Two years ago today, my grandmother Leoma Sordelet died. When the storm hit, none of us knew where she was; I breathed a sigh of relief when she called me a few days later. She had evacuated with her sister's family to Atlanta. Worry took relief's place as our conversation went on, however. She was in pain; she had difficulty even speaking. On her birthday almost a year before, she'd told us that her breast cancer had returned. But I'd never been concerned that she wouldn't make it. Even as I spoke to her after the hurricane hit via telephone from New York, urging her to see a doctor, I couldn't imagine that she would die. It was only when she began speaking about being "ready to go" and "letting the Lord take her" did my fear set in. And she insisted that she did not want medical attention. A few days later, my father (a firefighter who remained in New Orleans through the storm) took a bus to Georgia and my mother (who had evacuated to Memphis, TN) flew down. They forced my grandmother to go to a hospital. Still, she died on September 9th at about 6pm. For the first time, I saw my father cry.
I feel grateful that I was able to hold her hand before she passed (literally hours before). My co-worker, Angela Macias, generously gave me her frequent flyer miles so that I could get there. I will never forget that. After Grandmaw passed, my brothers and sister came down and we said goodbye. There was no way to plan a proper funeral... 470 miles away from home and unable to return, our relatives scattered across the country in temporary homes. My father decided to have her cremated and return her ashes to New Orleans. I still feel sick when I think about us standing in the parking lot of that crematorium, where they kept the incinerator, watching the cardboard box that held grandmother's body being shoved into that machine. She would not have wanted it that way.

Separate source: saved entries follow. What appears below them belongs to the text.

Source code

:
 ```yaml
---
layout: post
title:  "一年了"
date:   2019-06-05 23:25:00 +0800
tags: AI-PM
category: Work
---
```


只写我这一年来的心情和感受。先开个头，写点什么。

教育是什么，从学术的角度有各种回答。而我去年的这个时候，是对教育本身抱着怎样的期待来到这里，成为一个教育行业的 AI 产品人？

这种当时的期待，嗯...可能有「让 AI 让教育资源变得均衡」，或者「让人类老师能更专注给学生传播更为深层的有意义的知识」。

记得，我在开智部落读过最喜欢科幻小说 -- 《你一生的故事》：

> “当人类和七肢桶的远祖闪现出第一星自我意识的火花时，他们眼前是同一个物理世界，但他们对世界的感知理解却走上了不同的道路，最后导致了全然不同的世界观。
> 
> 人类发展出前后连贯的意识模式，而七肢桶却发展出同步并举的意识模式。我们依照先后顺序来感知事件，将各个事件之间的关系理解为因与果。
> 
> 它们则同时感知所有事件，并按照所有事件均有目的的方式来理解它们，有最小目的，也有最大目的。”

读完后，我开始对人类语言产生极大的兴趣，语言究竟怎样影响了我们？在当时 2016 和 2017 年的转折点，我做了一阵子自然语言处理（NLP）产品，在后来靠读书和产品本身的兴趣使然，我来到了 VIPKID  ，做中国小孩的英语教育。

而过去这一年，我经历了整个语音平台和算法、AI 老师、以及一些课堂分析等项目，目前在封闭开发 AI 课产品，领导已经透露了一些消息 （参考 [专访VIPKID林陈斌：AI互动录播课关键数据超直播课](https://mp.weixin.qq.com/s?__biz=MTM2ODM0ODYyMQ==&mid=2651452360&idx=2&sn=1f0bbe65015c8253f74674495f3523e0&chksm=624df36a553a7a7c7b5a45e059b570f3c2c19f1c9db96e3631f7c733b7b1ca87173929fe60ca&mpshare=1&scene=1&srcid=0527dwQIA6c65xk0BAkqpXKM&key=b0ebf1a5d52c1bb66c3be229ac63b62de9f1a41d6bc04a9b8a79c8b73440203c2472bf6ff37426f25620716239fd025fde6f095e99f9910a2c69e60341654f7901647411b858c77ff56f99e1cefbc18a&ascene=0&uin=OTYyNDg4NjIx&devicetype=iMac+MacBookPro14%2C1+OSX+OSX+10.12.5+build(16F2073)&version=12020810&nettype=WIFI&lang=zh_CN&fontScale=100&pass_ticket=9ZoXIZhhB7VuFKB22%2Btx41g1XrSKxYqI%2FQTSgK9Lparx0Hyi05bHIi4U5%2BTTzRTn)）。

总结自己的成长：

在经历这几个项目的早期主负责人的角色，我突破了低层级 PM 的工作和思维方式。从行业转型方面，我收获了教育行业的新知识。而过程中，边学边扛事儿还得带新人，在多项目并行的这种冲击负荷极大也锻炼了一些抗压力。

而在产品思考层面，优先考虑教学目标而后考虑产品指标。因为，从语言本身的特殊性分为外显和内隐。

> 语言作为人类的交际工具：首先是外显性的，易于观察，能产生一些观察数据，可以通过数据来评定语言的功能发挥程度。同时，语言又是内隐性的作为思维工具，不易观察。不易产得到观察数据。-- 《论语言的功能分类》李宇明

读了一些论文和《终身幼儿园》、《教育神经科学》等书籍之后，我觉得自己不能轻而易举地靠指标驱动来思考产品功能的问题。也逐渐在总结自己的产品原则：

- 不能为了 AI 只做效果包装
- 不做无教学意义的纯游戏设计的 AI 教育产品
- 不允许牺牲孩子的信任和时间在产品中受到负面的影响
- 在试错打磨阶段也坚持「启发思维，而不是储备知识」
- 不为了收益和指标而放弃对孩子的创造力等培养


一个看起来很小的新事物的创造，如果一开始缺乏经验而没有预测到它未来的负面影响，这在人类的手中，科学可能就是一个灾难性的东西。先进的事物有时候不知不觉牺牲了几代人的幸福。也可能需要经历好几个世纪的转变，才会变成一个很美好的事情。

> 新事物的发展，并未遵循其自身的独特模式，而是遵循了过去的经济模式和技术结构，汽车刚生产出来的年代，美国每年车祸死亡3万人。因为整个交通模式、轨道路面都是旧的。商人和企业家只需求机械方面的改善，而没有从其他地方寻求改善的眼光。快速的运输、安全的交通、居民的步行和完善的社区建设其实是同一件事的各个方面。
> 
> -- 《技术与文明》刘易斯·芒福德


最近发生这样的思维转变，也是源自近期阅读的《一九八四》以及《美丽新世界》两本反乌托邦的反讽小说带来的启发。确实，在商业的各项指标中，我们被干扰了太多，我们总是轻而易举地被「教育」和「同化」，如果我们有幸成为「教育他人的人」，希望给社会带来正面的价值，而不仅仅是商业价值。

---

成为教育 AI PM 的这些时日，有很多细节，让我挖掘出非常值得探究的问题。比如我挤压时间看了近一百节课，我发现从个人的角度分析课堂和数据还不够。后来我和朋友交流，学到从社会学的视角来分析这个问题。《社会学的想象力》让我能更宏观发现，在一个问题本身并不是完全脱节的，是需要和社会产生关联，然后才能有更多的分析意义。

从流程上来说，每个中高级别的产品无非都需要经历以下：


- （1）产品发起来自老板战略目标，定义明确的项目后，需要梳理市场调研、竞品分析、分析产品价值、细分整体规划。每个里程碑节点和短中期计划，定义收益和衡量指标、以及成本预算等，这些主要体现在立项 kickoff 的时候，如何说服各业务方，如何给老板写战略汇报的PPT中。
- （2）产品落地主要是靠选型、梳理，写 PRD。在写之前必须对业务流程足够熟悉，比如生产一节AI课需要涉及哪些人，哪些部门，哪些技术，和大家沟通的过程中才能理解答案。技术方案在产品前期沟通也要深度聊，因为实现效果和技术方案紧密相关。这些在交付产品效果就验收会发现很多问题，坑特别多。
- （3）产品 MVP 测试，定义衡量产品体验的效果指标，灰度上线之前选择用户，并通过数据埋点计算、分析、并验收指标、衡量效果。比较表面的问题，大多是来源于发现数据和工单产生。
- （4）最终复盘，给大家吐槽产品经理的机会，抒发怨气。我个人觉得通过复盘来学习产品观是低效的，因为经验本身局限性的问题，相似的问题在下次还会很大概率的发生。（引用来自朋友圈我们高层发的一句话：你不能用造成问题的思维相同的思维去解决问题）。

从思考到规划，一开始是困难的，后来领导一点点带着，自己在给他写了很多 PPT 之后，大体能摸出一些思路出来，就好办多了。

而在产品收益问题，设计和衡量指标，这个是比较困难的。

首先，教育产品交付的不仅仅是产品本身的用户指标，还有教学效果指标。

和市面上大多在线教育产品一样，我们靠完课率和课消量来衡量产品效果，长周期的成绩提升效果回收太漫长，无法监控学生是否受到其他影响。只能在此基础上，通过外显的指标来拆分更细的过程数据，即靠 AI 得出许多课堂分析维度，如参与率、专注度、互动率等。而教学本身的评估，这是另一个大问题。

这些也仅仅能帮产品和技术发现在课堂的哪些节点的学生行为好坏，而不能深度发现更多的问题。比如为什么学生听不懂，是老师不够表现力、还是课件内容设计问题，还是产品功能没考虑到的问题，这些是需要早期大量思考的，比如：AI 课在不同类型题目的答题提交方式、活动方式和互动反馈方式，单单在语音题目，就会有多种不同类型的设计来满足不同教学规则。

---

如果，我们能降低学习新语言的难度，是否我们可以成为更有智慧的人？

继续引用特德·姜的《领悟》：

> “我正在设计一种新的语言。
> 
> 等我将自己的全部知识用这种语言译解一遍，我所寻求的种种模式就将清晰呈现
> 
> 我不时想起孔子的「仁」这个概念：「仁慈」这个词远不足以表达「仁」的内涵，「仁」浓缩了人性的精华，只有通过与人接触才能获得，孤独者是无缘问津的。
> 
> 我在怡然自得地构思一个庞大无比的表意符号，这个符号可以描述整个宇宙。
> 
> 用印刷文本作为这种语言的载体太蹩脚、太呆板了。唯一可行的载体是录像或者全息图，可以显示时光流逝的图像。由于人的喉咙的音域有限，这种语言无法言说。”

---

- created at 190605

I do blame Katrina. She made no exceptions for the most vulnerable of us. Even those elders who made it out of New Orleans before she hit experienced great stress and profound loss. My other grandmother suffered a stroke that January (2006). And I just got word that my great-aunt, Auntie Dot, died from a heart attack. Katrina's arms are long and her affect is wide. It has been over two years and she's still stealing lives. About a month ago, my cousin Caroline (who is 4 years my mother's junior) passed away due to complications from surgery following a brain hemorrhage. One cannot help but connect these stress-related deaths with that unprecedented disaster. We say, "The sun is always rising; we cannot hold back the day". The world does not stop for tragedy, but we will never forget. It seems she's not letting us forget either.
Updates on the progress of the house are coming soon, y'all. I just needed to post this as a tribute to my dear grandmother. I miss you, Grandmaw.